Пожилая воспитательница поднимается со скамейки.

- Эльвира! – говорит она, и смотрит на нее спокойно, серьезно и ободряюще. И чуть-чуть строгости в глазах. Ну, так, самую малость! – Пойдем!

Она берет ее за руки и поднимает эту испуганную девушку вслед за собой.

- Куда? – Эльвира смотрит на нее с какой-то странной смесью страха и надежды. Может быть, на то, что Старшая избавит ее от этой неприятной обязанности, лежащей тяжким грузом на нежной душе юной воспитательницы. Ну, например, возьмет на себя «исполнение» наказания, столь нелюбезного ее нежному сердцу. Или отговорит храбрую девочку от столь опрометчиво избранного ею варианта...

Нет. Все это для госпожи Аксаковой неприемлемо. Просто недопустимо. А вообще...

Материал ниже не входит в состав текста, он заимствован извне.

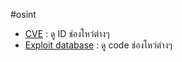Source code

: #osint  
- [CVE](https://www.cve.org/) : ดู ID ช่องโหว่ต่างๆ
- [Exploit database](https://www.exploit-db.com/) : ดู code ช่องโหว่ต่างๆ 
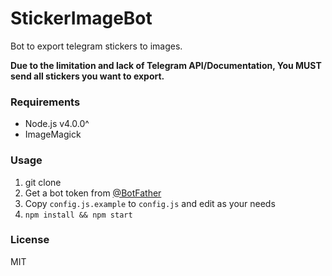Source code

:StickerImageBot
===============

Bot to export telegram stickers to images.

**Due to the limitation and lack of Telegram API/Documentation, You MUST send all stickers you want to export.**

### Requirements

* Node.js v4.0.0^
* ImageMagick

### Usage

1. git clone
2. Get a bot token from [@BotFather](https://telegram.me/BotFather)
3. Copy `config.js.example` to `config.js` and edit as your needs
4. `npm install && npm start`

### License

MIT
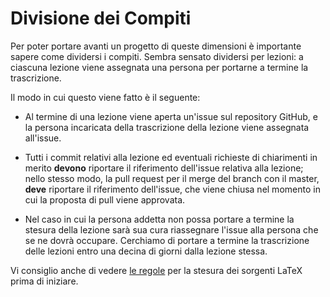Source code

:# Divisione dei Compiti

Per poter portare avanti un progetto di queste dimensioni è importante sapere
come dividersi i compiti. Sembra sensato dividersi per lezioni: a ciascuna
lezione viene assegnata una persona per portarne a termine la trascrizione.

Il modo in cui questo viene fatto è il seguente:

* Al termine di una lezione viene aperta un'issue sul repository GitHub, e la
  persona incaricata della trascrizione della lezione viene assegnata
  all'issue.

* Tutti i commit relativi alla lezione ed eventuali richieste di chiarimenti in
  merito __devono__ riportare il riferimento dell'issue relativa alla lezione;
  nello stesso modo, la pull request per il merge del branch con il master,
  __deve__ riportare il riferimento dell'issue, che viene chiusa nel momento in
  cui la proposta di pull viene approvata.

* Nel caso in cui la persona addetta non possa portare a termine la stesura
  della lezione sarà sua cura riassegnare l'issue alla persona che se ne dovrà
  occupare. Cerchiamo di portare a termine la trascrizione delle lezioni entro
  una decina di giorni dalla lezione stessa.

Vi consiglio anche di vedere [le regole](REGOLELATEX.md) per la stesura dei
sorgenti LaTeX prima di iniziare.
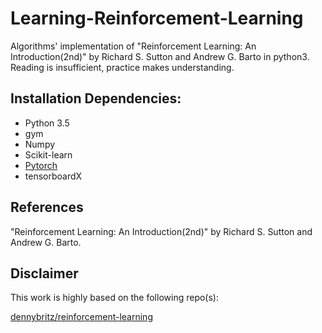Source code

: # Learning-Reinforcement-Learning

Algorithms' implementation of "Reinforcement Learning: An Introduction(2nd)" by Richard S. Sutton and Andrew G. Barto in python3.
<br>Reading is insufficient, practice makes understanding. 


## Installation Dependencies:
* Python 3.5
* gym
* Numpy
* Scikit-learn
* [Pytorch](https://pytorch.org/)
* tensorboardX

## References
"Reinforcement Learning: An Introduction(2nd)" by Richard S. Sutton and Andrew G. Barto.

## Disclaimer
This work is highly based on the following repo(s):

[dennybritz/reinforcement-learning](https://github.com/dennybritz/reinforcement-learning)

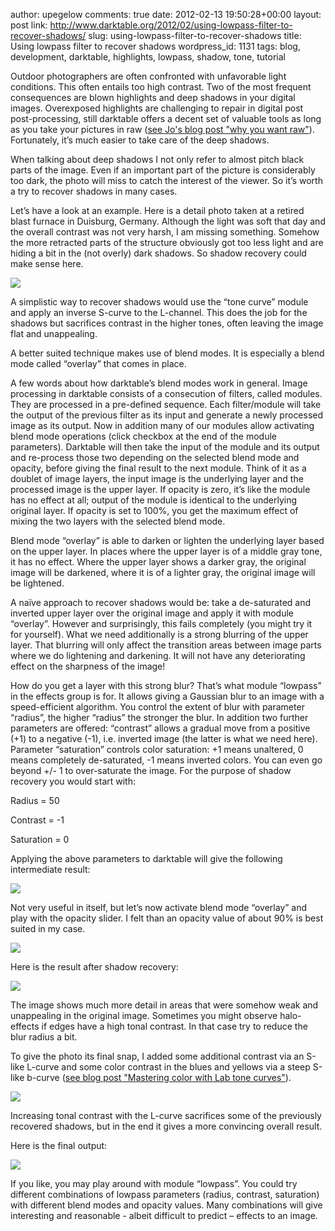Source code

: author: upegelow
comments: true
date: 2012-02-13 19:50:28+00:00
layout: post
link: http://www.darktable.org/2012/02/using-lowpass-filter-to-recover-shadows/
slug: using-lowpass-filter-to-recover-shadows
title: Using lowpass filter to recover shadows
wordpress_id: 1131
tags: blog, development, darktable, highlights, lowpass, shadow, tone, tutorial

Outdoor photographers are often confronted with unfavorable light conditions. This often entails too high contrast. Two of the most frequent consequences are blown highlights and deep shadows in your digital images. Overexposed highlights are challenging to repair in digital post post-processing, still darktable offers a decent set of valuable tools as long as you take your pictures in raw ([see Jo's blog post "why you want raw"](http://www.darktable.org/2012/02/why-you-want-raw/)). Fortunately, it’s much easier to take care of the deep shadows.

When talking about deep shadows I not only refer to almost pitch black parts of the image. Even if an important part of the picture is considerably too dark, the photo will miss to catch the interest of the viewer. So it’s worth a try to recover shadows in many cases.

Let’s have a look at an example. Here is a detail photo taken at a retired blast furnace in Duisburg, Germany. Although the light was soft that day and the overall contrast was not very harsh, I am missing something. Somehow the more retracted parts of the structure obviously got too less light and are hiding a bit in the (not overly) dark shadows. So shadow recovery could make sense here.

[![](http://www.darktable.org/wp-content/uploads/2012/02/lp-original.jpg)](http://www.darktable.org/2012/02/using-lowpass-filter-to-recover-shadows/lp-original/)

A simplistic way to recover shadows would use the “tone curve” module and apply an inverse S-curve to the L-channel. This does the job for the shadows but sacrifices contrast in the higher tones, often leaving the image flat and unappealing.

A better suited technique makes use of blend modes. It is especially a blend mode called “overlay” that comes in place.

A few words about how darktable’s blend modes work in general. Image processing in darktable consists of a consecution of filters, called modules. They are processed in a pre-defined sequence. Each filter/module will take the output of the previous filter as its input and generate a newly processed image as its output. Now in addition many of our modules allow activating blend mode operations (click checkbox at the end of the module parameters). Darktable will then take the input of the module and its output and re-process those two depending on the selected blend mode and opacity, before giving the final result to the next module. Think of it as a doublet of image layers, the input image is the underlying layer and the processed image is the upper layer. If opacity is zero, it’s like the module has no effect at all; output of the module is identical to the underlying original layer. If opacity is set to 100%, you get the maximum effect of mixing the two layers with the selected blend mode.

Blend mode “overlay” is able to darken or lighten the underlying layer based on the upper layer. In places where the upper layer is of a middle gray tone, it has no effect. Where the upper layer shows a darker gray, the original image will be darkened, where it is of a lighter gray, the original image will be lightened.

A naïve approach to recover shadows would be: take a de-saturated and inverted upper layer over the original image and apply it with module “overlay”. However and surprisingly, this fails completely (you might try it for yourself). What we need additionally is a strong blurring of the upper layer. That blurring will only affect the transition areas between image parts where we do lightening and darkening. It will not have any deteriorating effect on the sharpness of the image!

How do you get a layer with this strong blur? That’s what module “lowpass” in the effects group is for. It allows giving a Gaussian blur to an image with a speed-efficient algorithm. You control the extent of blur with parameter “radius”, the higher “radius” the stronger the blur. In addition two further parameters are offered: “contrast” allows a gradual move from a positive (+1) to a negative (-1), i.e. inverted image (the latter is what we need here). Parameter “saturation” controls color saturation: +1 means unaltered, 0 means completely de-saturated, -1 means inverted colors. You can even go beyond +/- 1 to over-saturate the image. For the purpose of shadow recovery you would start with:


Radius = 50




Contrast = -1




Saturation = 0


Applying the above parameters to darktable will give the following intermediate result:

[![](http://www.darktable.org/wp-content/uploads/2012/02/lp-mask.jpg)](http://www.darktable.org/2012/02/using-lowpass-filter-to-recover-shadows/lp-mask/)

Not very useful in itself, but let’s now activate blend mode “overlay” and play with the opacity slider. I felt than an opacity value of about 90% is best suited in my case.

[![](http://www.darktable.org/wp-content/uploads/2012/02/sr-lowpass.jpeg)](http://www.darktable.org/2012/02/using-lowpass-filter-to-recover-shadows/sr-lowpass/)

Here is the result after shadow recovery:

[![](http://www.darktable.org/wp-content/uploads/2012/02/lp-intermediate.jpg)](http://www.darktable.org/2012/02/using-lowpass-filter-to-recover-shadows/lp-intermediate/)

The image shows much more detail in areas that were somehow weak and unappealing in the original image. Sometimes you might observe halo-effects if edges have a high tonal contrast. In that case try to reduce the blur radius a bit.

To give the photo its final snap, I added some additional contrast via an S-like L-curve and some color contrast in the blues and yellows via a steep S-like b-curve ([see blog post "Mastering color with Lab tone curves"](http://www.darktable.org/2012/02/mastering-color-with-lab-tone-curves/)).

[![](http://www.darktable.org/wp-content/uploads/2012/02/sr-tonecurve.jpeg)](http://www.darktable.org/2012/02/using-lowpass-filter-to-recover-shadows/sr-tonecurve/)

Increasing tonal contrast with the L-curve sacrifices some of the previously recovered shadows, but in the end it gives a more convincing overall result.

Here is the final output:

[![](http://www.darktable.org/wp-content/uploads/2012/02/lp-final.jpg)](http://www.darktable.org/2012/02/using-lowpass-filter-to-recover-shadows/lp-final/)

If you like, you may play around with module “lowpass”. You could try different combinations of lowpass parameters (radius, contrast, saturation) with different blend modes and opacity values. Many combinations will give interesting and reasonable - albeit difficult to predict – effects to an image.
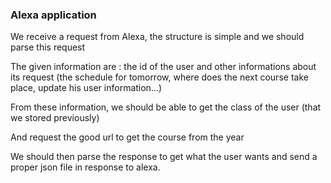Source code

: ### Alexa application 
We receive a request from Alexa, the structure is simple and we should parse this request

The given information are : the id of the user and other informations about its request
(the schedule for tomorrow, where does the next course take place, update his user information...)

From these information, we should be able to get the class of the user (that we stored previously)

And request the good url to get the course from the year

We should then parse the response to get what the user wants and send a proper json file in response to alexa.
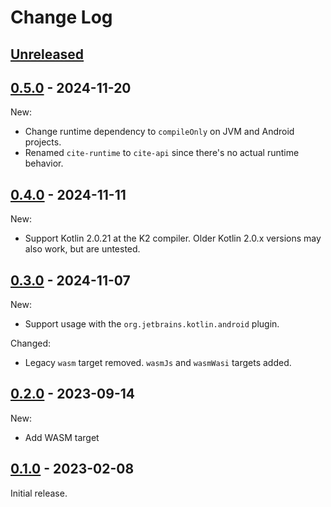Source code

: # Change Log

## [Unreleased]
[Unreleased]: https://github.com/JakeWharton/cite/compare/0.5.0...HEAD



## [0.5.0] - 2024-11-20
[0.5.0]: https://github.com/JakeWharton/cite/releases/tag/0.5.0

New:
- Change runtime dependency to `compileOnly` on JVM and Android projects.
- Renamed `cite-runtime` to `cite-api` since there's no actual runtime behavior.


## [0.4.0] - 2024-11-11
[0.4.0]: https://github.com/JakeWharton/cite/releases/tag/0.4.0

New:

- Support Kotlin 2.0.21 at the K2 compiler. Older Kotlin 2.0.x versions may also work, but
  are untested.


## [0.3.0] - 2024-11-07
[0.3.0]: https://github.com/JakeWharton/cite/releases/tag/0.3.0

New:

- Support usage with the `org.jetbrains.kotlin.android` plugin.

Changed:

- Legacy `wasm` target removed. `wasmJs` and `wasmWasi` targets added.


## [0.2.0] - 2023-09-14
[0.2.0]: https://github.com/JakeWharton/cite/releases/tag/0.2.0

New:
- Add WASM target


## [0.1.0] - 2023-02-08
[0.1.0]: https://github.com/JakeWharton/cite/releases/tag/0.1.0

Initial release.
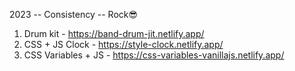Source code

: 2023 -- Consistency -- Rock😎

1. Drum kit - https://band-drum-jit.netlify.app/
2. CSS + JS Clock - https://style-clock.netlify.app/
3. CSS Variables + JS - https://css-variables-vanillajs.netlify.app/
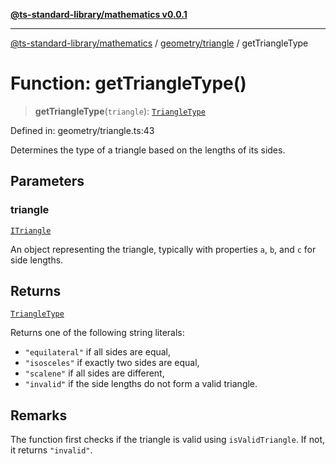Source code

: [**@ts-standard-library/mathematics v0.0.1**](../../../README.md)

***

[@ts-standard-library/mathematics](../../../README.md) / [geometry/triangle](../README.md) / getTriangleType

# Function: getTriangleType()

> **getTriangleType**(`triangle`): [`TriangleType`](../type-aliases/TriangleType.md)

Defined in: geometry/triangle.ts:43

Determines the type of a triangle based on the lengths of its sides.

## Parameters

### triangle

[`ITriangle`](../interfaces/ITriangle.md)

An object representing the triangle, typically with properties `a`, `b`, and `c` for side lengths.

## Returns

[`TriangleType`](../type-aliases/TriangleType.md)

Returns one of the following string literals:
- `"equilateral"` if all sides are equal,
- `"isosceles"` if exactly two sides are equal,
- `"scalene"` if all sides are different,
- `"invalid"` if the side lengths do not form a valid triangle.

## Remarks

The function first checks if the triangle is valid using `isValidTriangle`. If not, it returns `"invalid"`.
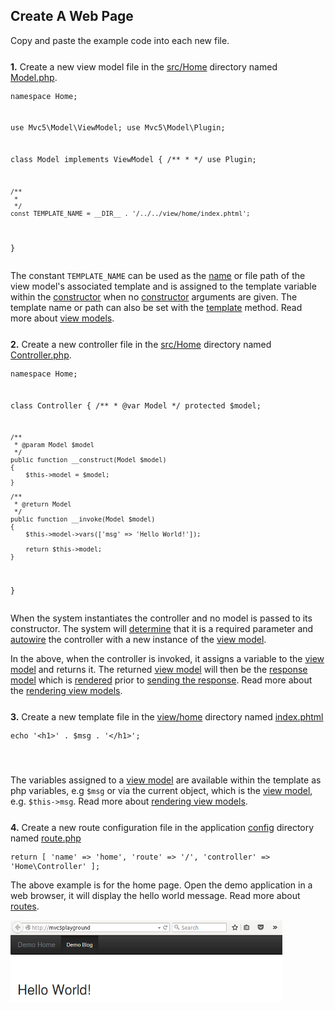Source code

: ## Create A Web Page
<p class="text-info">Copy and paste the example code into each new file.</p>
<p style="margin-top:25px;"><a id="view-model"></a><b>1.</b> Create a new view model file in the <a href="https://github.com/mvc5/mvc5-application/tree/master/src/Home">src/Home</a> directory named <a href="https://github.com/mvc5/mvc5-application/tree/master/src/Home/Model.php">Model.php</a>.</p>
<pre style="line-height:1"><code><?php

namespace Home;

use Mvc5\Model\ViewModel;
use Mvc5\Model\Plugin;

class Model
    implements ViewModel
{
    /**
     *
     */
    use Plugin;

    /**
     *
     */
    const TEMPLATE_NAME = __DIR__ . '/../../view/home/index.phtml';
}</code></pre>
<p>The constant <code>TEMPLATE_NAME</code> can be used as the <a href="https://github.com/mvc5/mvc5-application/blob/master/config/template.php#L11">name</a> or file path of the view model's associated template and is assigned to the template variable within the <a href="https://github.com/mvc5/mvc5/blob/master/src/Model/Template/Model.php#L26">constructor</a> when no <a href="https://github.com/mvc5/mvc5/blob/master/src/Model/Template/Model.php#L22">constructor</a> arguments are given. The template name or path can also be set with the <a href="https://github.com/mvc5/mvc5/blob/master/src/Model/Template/Model.php#L35">template</a> method. Read more about <a href="/overview/#view-models">view models</a>.</p>
<p style="margin-top:25px;"><a id="controller"></a><b>2.</b> Create a new controller file in the <a href="https://github.com/mvc5/mvc5-application/tree/master/src/Home">src/Home</a> directory named <a href="https://github.com/mvc5/mvc5-application/blob/master/src/Home/Controller.php">Controller.php</a>.</p>
<pre style="line-height:1"><code><?php

namespace Home;
    
class Controller
{
    /**
     * @var Model
     */
    protected $model;
    
    /**
     * @param Model $model
     */
    public function __construct(Model $model)
    {
        $this->model = $model;
    }

    /**
     * @return Model
     */
    public function __invoke(Model $model)
    {
        $this->model->vars(['msg' => 'Hello World!']);
        
        return $this->model;
    }
}</code></pre>
<p>When the system instantiates the controller and no model is passed to its constructor. The system will <a href="https://github.com/mvc5/mvc5/blob/master/src/Resolver/Build.php#L151">determine</a> that it is a required parameter and <a href="/overview/#autowiring">autowire</a> the controller with a new instance of the <a href="https://github.com/mvc5/mvc5-application/blob/master/src/Home/Model.php">view model</a>.</p>
<p>In the above, when the controller is invoked, it assigns a variable to the <a href="https://github.com/mvc5/mvc5-application/blob/master/src/Home/Model.php">view model</a> and returns it. The returned <a href="https://github.com/mvc5/mvc5-application/blob/master/src/Home/Model.php">view model</a> will then be the <a href="https://github.com/mvc5/mvc5/blob/master/src/Mvc/Mvc.php#L53">response model</a> which is <a href="https://github.com/mvc5/mvc5/blob/master/src/View/Template/Renderer.php#L36">rendered</a> prior to <a href="https://github.com/mvc5/mvc5/blob/master/src/Response/Send.php#L13">sending the response</a>. Read more about the <a href="/overview/#rendering-view-models">rendering view models</a>.</p>
<p style="margin-top:25px;"><a id="view-template"></a><b>3.</b> Create a new template file in the <a href="https://github.com/mvc5/mvc5-application/tree/master/view/home">view/home</a> directory named <a href="https://github.com/mvc5/mvc5-application/blob/master/view/home/index.phtml">index.phtml</a></p>
<pre style="line-height:1"><code><?php
                                 
  echo '&lt;h1&gt;' . $msg . '&lt;/h1&gt;';

</code></pre>
<p>The variables assigned to a <a href="https://github.com/mvc5/mvc5/blob/master/src/Model/ViewModel.php">view model</a> are available within the template as php variables, e.g <code>$msg</code> or via the current object, which is the <a href="https://github.com/mvc5/mvc5/blob/master/src/Model/ViewModel.php">view model</a>, e.g. <code>$this->msg</code>. Read more about <a href="/overview/#rendering-view-models">rendering view models</a>.</p>
<p style="margin-top:25px;"><a id="route"></a><b>4.</b> Create a new route configuration file in the application <a href="https://github.com/mvc5/mvc5-application/tree/master/config">config</a> directory named <a href="https://github.com/mvc5/mvc5-application/blob/master/config/route.php">route.php</a></p>
<pre style="line-height:1"><code><?php

return [
    'name'       => 'home',
    'route'      => '/',
    'controller' => 'Home\Controller'
];</code></pre>
<p>The above example is for the home page. Open the demo application in a web browser, it will display the hello world message. Read more about <a href="/overview/#routes">routes</a>.</p>
<div class="thumbnail" style="border:none;">
    <img style="margin-left:0;" src="/images/demo-homepage.png" width="435" height="131" title="Demo Home Page">
</div>
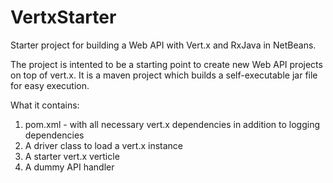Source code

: # VertxStarter
Starter project for building a Web API with Vert.x and RxJava in NetBeans.

The project is intented to be a starting point to create new Web API projects on top of vert.x. It is a maven project which builds a self-executable jar file for easy execution.

What it contains:

1. pom.xml - with all necessary vert.x dependencies in addition to logging dependencies
2. A driver class to load a vert.x instance
3. A starter vert.x verticle
4. A dummy API handler
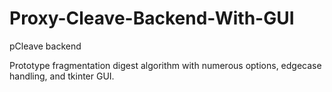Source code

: # Proxy-Cleave-Backend-With-GUI
pCleave backend 

Prototype fragmentation digest algorithm with numerous options, edgecase handling, and tkinter GUI. 
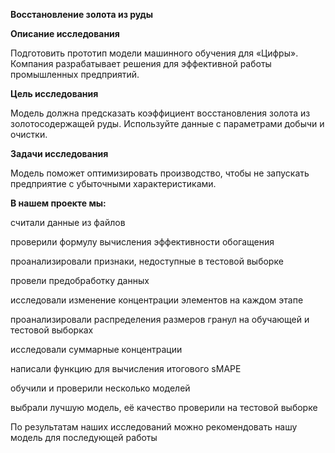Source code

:<b>Восстановление золота из руды</b>

<b>Описание исследования</b>

Подготовить прототип модели машинного обучения для «Цифры». Компания разрабатывает решения для эффективной работы
промышленных предприятий.

<b>Цель исследования</b>

Модель должна предсказать коэффициент восстановления золота из золотосодержащей руды. Используйте данные с параметрами
добычи и очистки.

<b>Задачи исследования</b>

Модель поможет оптимизировать производство, чтобы не запускать предприятие с убыточными характеристиками.

<b>В нашем проекте мы:</b>

считали данные из файлов

проверили формулу вычисления эффективности обогащения

проанализировали признаки, недоступные в тестовой выборке

провели предобработку данных

исследовали изменение концентрации элементов на каждом этапе

проанализировали распределения размеров гранул на обучающей и тестовой выборках

исследовали суммарные концентрации

написали функцию для вычисления итогового sMAPE

обучили и проверили несколько моделей

выбрали лучшую модель, её качество проверили на тестовой выборке

По результатам наших исследований можно рекомендовать нашу модель для последующей работы
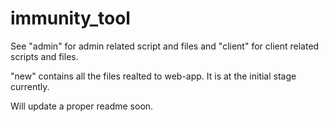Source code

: # immunity_tool

See "admin" for admin related script and files and "client" for client related scripts and files.

"new" contains all the files realted to web-app. It is at the initial stage currently.

Will update a proper readme soon.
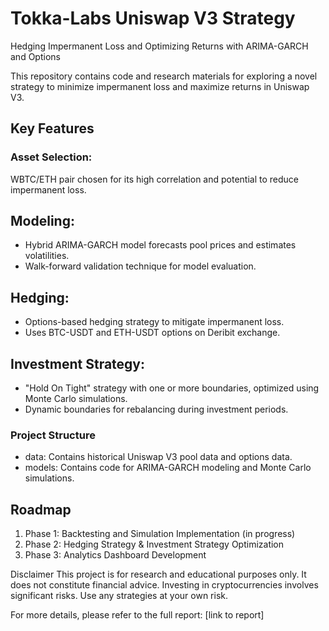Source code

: # Tokka-Labs Uniswap V3 Strategy

Hedging Impermanent Loss and Optimizing Returns with ARIMA-GARCH and Options

This repository contains code and research materials for exploring a novel strategy to minimize impermanent loss and maximize returns in Uniswap V3.

## Key Features
### Asset Selection:
WBTC/ETH pair chosen for its high correlation and potential to reduce impermanent loss.

## Modeling:
- Hybrid ARIMA-GARCH model forecasts pool prices and estimates volatilities.
- Walk-forward validation technique for model evaluation.

## Hedging:
- Options-based hedging strategy to mitigate impermanent loss.
- Uses BTC-USDT and ETH-USDT options on Deribit exchange.


## Investment Strategy:
- "Hold On Tight" strategy with one or more boundaries, optimized using Monte Carlo simulations.
- Dynamic boundaries for rebalancing during investment periods.

### Project Structure
- data: Contains historical Uniswap V3 pool data and options data.
- models: Contains code for ARIMA-GARCH modeling and Monte Carlo simulations.


## Roadmap
1. Phase 1: Backtesting and Simulation Implementation (in progress)
2. Phase 2: Hedging Strategy & Investment Strategy Optimization
3. Phase 3: Analytics Dashboard Development


Disclaimer
This project is for research and educational purposes only. It does not constitute financial advice. Investing in cryptocurrencies involves significant risks. Use any strategies at your own risk.

For more details, please refer to the full report: [link to report]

Она любит эту добрую девушку, как старшая сестра, или просто Старшая. И она давно уже все продумала. Сейчас она просто проведет с этой девочкой особый обряд посвящения, рассказав о специфике этого своеобразного «болевого искусства»...

Естественно, с демонстрацией некоторых ее, Зинаиды Сергеевны, приемов работы. На этой самой девушке... Для примера.

- Идем в мой кабинет! - произносит Старшая.

- Зачем? – Эльвира чуть смущена и немного пугается. И не зря...

- Я завершу твое педагогическое образование, - искренним тоном обещает ей госпожа Аксакова и уводит ее к себе.

Смена планов этого странного «виртуального» фильма. Диана вновь «возвращается в тело» юной девушки в «викторианском платье», с тревогой и душевным трепетом ожидающей прихода провинившейся воспитанницы для «исполнения». В ее голове, когда короткими обрывками своеобразной, плохо смонтированной, но вполне реалистичной «видеосъемки», когда слайдами, или стоп-кадрами вспыхивают сцены-воспоминания о вчерашнем вечере. При этом, она видит себя со стороны, глазами госпожи Аксаковой, которая вчера быстро и эффектно обучала ее, Ортии, предшественницу, «исполнению» в манере «старой школы». Странный видеофильм, с девушкой «былых времен» и, одновременно, с собою любимой в главной роли, об этом кратком, но весьма интенсивном курсе, который пожилая воспитательница преподала госпоже Костышевой накануне вечером.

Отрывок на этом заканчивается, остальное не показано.